Let’s switch sides. The Target.
Here’s some rare photos of me in a non sniper role. Yes, it happens.
That last one is from the legendary Airsoft International AI500 – Operation Titan. I love travelling to new sites and participating in big games. Unfortunately, quite often these sites are more suited to an M4 than a sniper rifle. The action tends to be a lot more close quarters, and at sites where I’m not familiar with the layout, the chances of me getting shot (especially being short on cqb skills) are much higher. What you will notice with all these pictures, taken down the years, is that I protect my head. I wear a helmet (more to do with being tall and headbutting doorframes), a face mask, and eye protection that is up to the task. In the UK, we have to wear eye protection at all times. It’s a no-brained really. I’d go as far as to say that my head is by far the most protected part of my body. It needs to be, because its the first thing visible to people when I look around corners, through windows and doors, and above cover. If anything, I’d prefer to be shot there.

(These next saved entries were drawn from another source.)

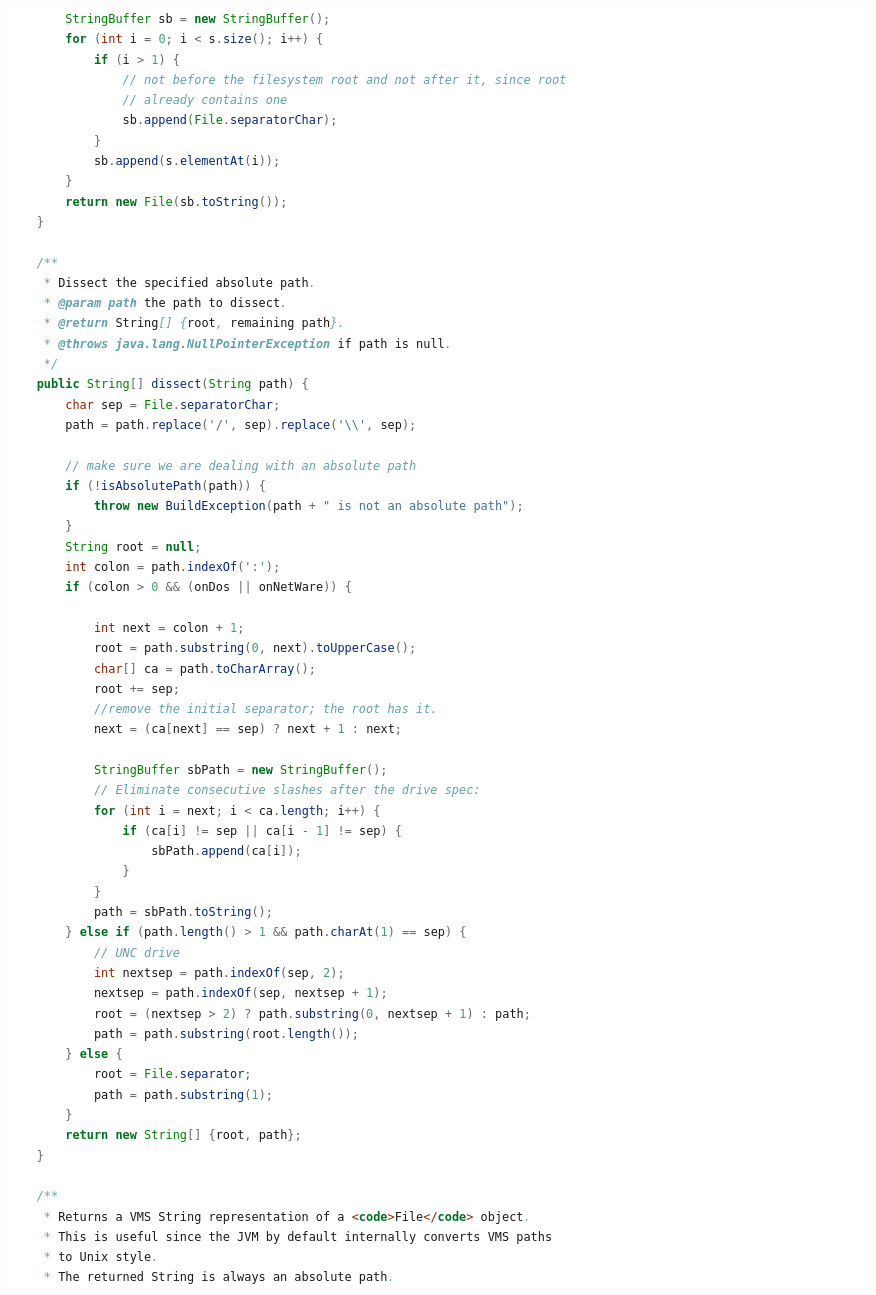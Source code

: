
 ```java
        StringBuffer sb = new StringBuffer();
        for (int i = 0; i < s.size(); i++) {
            if (i > 1) {
                // not before the filesystem root and not after it, since root
                // already contains one
                sb.append(File.separatorChar);
            }
            sb.append(s.elementAt(i));
        }
        return new File(sb.toString());
    }

    /**
     * Dissect the specified absolute path.
     * @param path the path to dissect.
     * @return String[] {root, remaining path}.
     * @throws java.lang.NullPointerException if path is null.
     */
    public String[] dissect(String path) {
        char sep = File.separatorChar;
        path = path.replace('/', sep).replace('\\', sep);

        // make sure we are dealing with an absolute path
        if (!isAbsolutePath(path)) {
            throw new BuildException(path + " is not an absolute path");
        }
        String root = null;
        int colon = path.indexOf(':');
        if (colon > 0 && (onDos || onNetWare)) {

            int next = colon + 1;
            root = path.substring(0, next).toUpperCase();
            char[] ca = path.toCharArray();
            root += sep;
            //remove the initial separator; the root has it.
            next = (ca[next] == sep) ? next + 1 : next;

            StringBuffer sbPath = new StringBuffer();
            // Eliminate consecutive slashes after the drive spec:
            for (int i = next; i < ca.length; i++) {
                if (ca[i] != sep || ca[i - 1] != sep) {
                    sbPath.append(ca[i]);
                }
            }
            path = sbPath.toString();
        } else if (path.length() > 1 && path.charAt(1) == sep) {
            // UNC drive
            int nextsep = path.indexOf(sep, 2);
            nextsep = path.indexOf(sep, nextsep + 1);
            root = (nextsep > 2) ? path.substring(0, nextsep + 1) : path;
            path = path.substring(root.length());
        } else {
            root = File.separator;
            path = path.substring(1);
        }
        return new String[] {root, path};
    }

    /**
     * Returns a VMS String representation of a <code>File</code> object.
     * This is useful since the JVM by default internally converts VMS paths
     * to Unix style.
     * The returned String is always an absolute path.
```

Most AEG’s are aimed roughly in the chest area and at a distance can spread enough to shower your face with far more than just the one BB a sniper would fire. Coupled with grenades, multi barrel shotguns and players who sometimes react too quickly to think about where the gun is pointing, and cqb really poses a much greater risk of injury. At very close ranges, the BB has lost little in the way of velocity and can hit harder than that 60m sniper round which is starting to run out of energy.
And yet the community embraces close quarters airsoft. They have no issue with headshots, point blank shooting or putting multiple rounds into people. They expect it. Is the problem with sniper headshots perhaps that they’re not expected?
Whatever way you airsoft though, surely the minimum expectation is that you will get shot. All over. Equip yourself to deal with that eventuality. Take your hits and learn from them. And if you still don’t want to be shot in the head, take up fishing. Or scrabble.